=== Data extracts ===

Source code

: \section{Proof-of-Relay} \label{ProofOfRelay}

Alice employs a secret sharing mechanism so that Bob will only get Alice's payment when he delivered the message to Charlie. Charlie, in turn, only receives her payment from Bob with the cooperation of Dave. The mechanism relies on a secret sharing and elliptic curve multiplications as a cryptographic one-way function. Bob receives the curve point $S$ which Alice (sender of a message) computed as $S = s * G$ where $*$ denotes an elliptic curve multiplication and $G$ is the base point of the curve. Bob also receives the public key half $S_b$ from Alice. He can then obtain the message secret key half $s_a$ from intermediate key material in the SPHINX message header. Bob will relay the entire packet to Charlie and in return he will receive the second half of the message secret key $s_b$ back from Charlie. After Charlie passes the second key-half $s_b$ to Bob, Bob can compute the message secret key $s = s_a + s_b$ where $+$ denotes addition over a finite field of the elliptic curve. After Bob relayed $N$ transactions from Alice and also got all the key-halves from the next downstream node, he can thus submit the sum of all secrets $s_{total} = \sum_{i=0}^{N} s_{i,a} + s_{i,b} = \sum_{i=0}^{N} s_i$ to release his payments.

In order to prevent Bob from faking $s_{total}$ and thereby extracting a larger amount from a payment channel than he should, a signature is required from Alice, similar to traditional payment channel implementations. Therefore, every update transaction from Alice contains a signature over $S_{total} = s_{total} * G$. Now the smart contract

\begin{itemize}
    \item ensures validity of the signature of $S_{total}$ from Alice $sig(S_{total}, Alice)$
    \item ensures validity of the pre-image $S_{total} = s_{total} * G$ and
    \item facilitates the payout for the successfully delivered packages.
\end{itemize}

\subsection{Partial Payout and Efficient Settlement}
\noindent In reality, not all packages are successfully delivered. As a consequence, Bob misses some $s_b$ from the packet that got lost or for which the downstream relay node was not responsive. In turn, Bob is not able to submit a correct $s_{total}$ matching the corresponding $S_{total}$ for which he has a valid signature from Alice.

===

Task requirements: The answer must be the full data, repeated word for word.

Answer to this task:
Source code

: \section{Proof-of-Relay} \label{ProofOfRelay}

Alice employs a secret sharing mechanism so that Bob will only get Alice's payment when he delivered the message to Charlie. Charlie, in turn, only receives her payment from Bob with the cooperation of Dave. The mechanism relies on a secret sharing and elliptic curve multiplications as a cryptographic one-way function. Bob receives the curve point $S$ which Alice (sender of a message) computed as $S = s * G$ where $*$ denotes an elliptic curve multiplication and $G$ is the base point of the curve. Bob also receives the public key half $S_b$ from Alice. He can then obtain the message secret key half $s_a$ from intermediate key material in the SPHINX message header. Bob will relay the entire packet to Charlie and in return he will receive the second half of the message secret key $s_b$ back from Charlie. After Charlie passes the second key-half $s_b$ to Bob, Bob can compute the message secret key $s = s_a + s_b$ where $+$ denotes addition over a finite field of the elliptic curve. After Bob relayed $N$ transactions from Alice and also got all the key-halves from the next downstream node, he can thus submit the sum of all secrets $s_{total} = \sum_{i=0}^{N} s_{i,a} + s_{i,b} = \sum_{i=0}^{N} s_i$ to release his payments.

In order to prevent Bob from faking $s_{total}$ and thereby extracting a larger amount from a payment channel than he should, a signature is required from Alice, similar to traditional payment channel implementations. Therefore, every update transaction from Alice contains a signature over $S_{total} = s_{total} * G$. Now the smart contract

\begin{itemize}
    \item ensures validity of the signature of $S_{total}$ from Alice $sig(S_{total}, Alice)$
    \item ensures validity of the pre-image $S_{total} = s_{total} * G$ and
    \item facilitates the payout for the successfully delivered packages.
\end{itemize}

\subsection{Partial Payout and Efficient Settlement}
\noindent In reality, not all packages are successfully delivered. As a consequence, Bob misses some $s_b$ from the packet that got lost or for which the downstream relay node was not responsive. In turn, Bob is not able to submit a correct $s_{total}$ matching the corresponding $S_{total}$ for which he has a valid signature from Alice.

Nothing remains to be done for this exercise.